◆ **Exercise brief**: Send back the records in full, character for character.

╭─ Dataset

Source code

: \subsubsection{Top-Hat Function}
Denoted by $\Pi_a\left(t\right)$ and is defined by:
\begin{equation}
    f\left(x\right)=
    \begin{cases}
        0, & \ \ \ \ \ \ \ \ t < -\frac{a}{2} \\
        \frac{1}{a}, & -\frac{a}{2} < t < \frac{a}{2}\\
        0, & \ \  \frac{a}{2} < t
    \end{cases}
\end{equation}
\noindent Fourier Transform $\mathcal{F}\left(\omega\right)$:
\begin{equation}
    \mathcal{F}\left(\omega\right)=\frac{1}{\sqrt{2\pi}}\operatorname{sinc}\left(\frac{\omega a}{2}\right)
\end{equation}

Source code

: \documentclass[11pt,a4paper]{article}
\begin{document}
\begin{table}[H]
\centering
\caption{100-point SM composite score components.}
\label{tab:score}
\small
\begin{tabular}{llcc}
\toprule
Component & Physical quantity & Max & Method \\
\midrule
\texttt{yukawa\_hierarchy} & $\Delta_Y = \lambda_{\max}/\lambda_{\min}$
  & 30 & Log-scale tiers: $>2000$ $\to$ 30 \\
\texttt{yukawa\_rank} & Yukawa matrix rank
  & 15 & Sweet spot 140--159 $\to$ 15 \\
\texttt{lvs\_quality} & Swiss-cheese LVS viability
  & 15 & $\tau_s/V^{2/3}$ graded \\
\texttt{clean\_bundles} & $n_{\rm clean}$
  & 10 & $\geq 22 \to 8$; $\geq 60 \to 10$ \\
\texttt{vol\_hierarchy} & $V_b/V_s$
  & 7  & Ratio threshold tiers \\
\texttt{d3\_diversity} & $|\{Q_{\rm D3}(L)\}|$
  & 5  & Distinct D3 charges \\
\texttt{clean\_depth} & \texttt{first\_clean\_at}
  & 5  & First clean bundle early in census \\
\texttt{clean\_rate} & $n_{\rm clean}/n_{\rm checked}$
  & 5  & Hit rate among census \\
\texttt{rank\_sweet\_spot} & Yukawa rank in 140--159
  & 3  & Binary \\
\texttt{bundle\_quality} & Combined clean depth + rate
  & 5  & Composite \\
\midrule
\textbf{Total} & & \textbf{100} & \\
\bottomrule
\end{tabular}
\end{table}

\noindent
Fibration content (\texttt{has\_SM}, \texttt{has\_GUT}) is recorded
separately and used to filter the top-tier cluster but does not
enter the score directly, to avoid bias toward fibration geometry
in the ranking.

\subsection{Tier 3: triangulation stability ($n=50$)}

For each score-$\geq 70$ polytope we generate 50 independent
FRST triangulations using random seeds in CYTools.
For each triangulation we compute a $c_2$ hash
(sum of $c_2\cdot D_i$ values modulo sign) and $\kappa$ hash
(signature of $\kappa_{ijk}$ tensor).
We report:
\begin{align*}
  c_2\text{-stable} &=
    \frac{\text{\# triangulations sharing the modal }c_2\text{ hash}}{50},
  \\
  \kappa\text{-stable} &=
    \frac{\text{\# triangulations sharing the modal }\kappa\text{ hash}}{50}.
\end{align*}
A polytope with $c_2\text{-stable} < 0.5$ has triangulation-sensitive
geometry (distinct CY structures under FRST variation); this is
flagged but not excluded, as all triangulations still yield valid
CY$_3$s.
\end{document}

╰─

◆ **Answer to the exercise**:
Source code

: \subsubsection{Top-Hat Function}
Denoted by $\Pi_a\left(t\right)$ and is defined by:
\begin{equation}
    f\left(x\right)=
    \begin{cases}
        0, & \ \ \ \ \ \ \ \ t < -\frac{a}{2} \\
        \frac{1}{a}, & -\frac{a}{2} < t < \frac{a}{2}\\
        0, & \ \  \frac{a}{2} < t
    \end{cases}
\end{equation}
\noindent Fourier Transform $\mathcal{F}\left(\omega\right)$:
\begin{equation}
    \mathcal{F}\left(\omega\right)=\frac{1}{\sqrt{2\pi}}\operatorname{sinc}\left(\frac{\omega a}{2}\right)
\end{equation}

Source code

: \documentclass[11pt,a4paper]{article}
\begin{document}
\begin{table}[H]
\centering
\caption{100-point SM composite score components.}
\label{tab:score}
\small
\begin{tabular}{llcc}
\toprule
Component & Physical quantity & Max & Method \\
\midrule
\texttt{yukawa\_hierarchy} & $\Delta_Y = \lambda_{\max}/\lambda_{\min}$
  & 30 & Log-scale tiers: $>2000$ $\to$ 30 \\
\texttt{yukawa\_rank} & Yukawa matrix rank
  & 15 & Sweet spot 140--159 $\to$ 15 \\
\texttt{lvs\_quality} & Swiss-cheese LVS viability
  & 15 & $\tau_s/V^{2/3}$ graded \\
\texttt{clean\_bundles} & $n_{\rm clean}$
  & 10 & $\geq 22 \to 8$; $\geq 60 \to 10$ \\
\texttt{vol\_hierarchy} & $V_b/V_s$
  & 7  & Ratio threshold tiers \\
\texttt{d3\_diversity} & $|\{Q_{\rm D3}(L)\}|$
  & 5  & Distinct D3 charges \\
\texttt{clean\_depth} & \texttt{first\_clean\_at}
  & 5  & First clean bundle early in census \\
\texttt{clean\_rate} & $n_{\rm clean}/n_{\rm checked}$
  & 5  & Hit rate among census \\
\texttt{rank\_sweet\_spot} & Yukawa rank in 140--159
  & 3  & Binary \\
\texttt{bundle\_quality} & Combined clean depth + rate
  & 5  & Composite \\
\midrule
\textbf{Total} & & \textbf{100} & \\
\bottomrule
\end{tabular}
\end{table}

\noindent
Fibration content (\texttt{has\_SM}, \texttt{has\_GUT}) is recorded
separately and used to filter the top-tier cluster but does not
enter the score directly, to avoid bias toward fibration geometry
in the ranking.

\subsection{Tier 3: triangulation stability ($n=50$)}

For each score-$\geq 70$ polytope we generate 50 independent
FRST triangulations using random seeds in CYTools.
For each triangulation we compute a $c_2$ hash
(sum of $c_2\cdot D_i$ values modulo sign) and $\kappa$ hash
(signature of $\kappa_{ijk}$ tensor).
We report:
\begin{align*}
  c_2\text{-stable} &=
    \frac{\text{\# triangulations sharing the modal }c_2\text{ hash}}{50},
  \\
  \kappa\text{-stable} &=
    \frac{\text{\# triangulations sharing the modal }\kappa\text{ hash}}{50}.
\end{align*}
A polytope with $c_2\text{-stable} < 0.5$ has triangulation-sensitive
geometry (distinct CY structures under FRST variation); this is
flagged but not excluded, as all triangulations still yield valid
CY$_3$s.
\end{document}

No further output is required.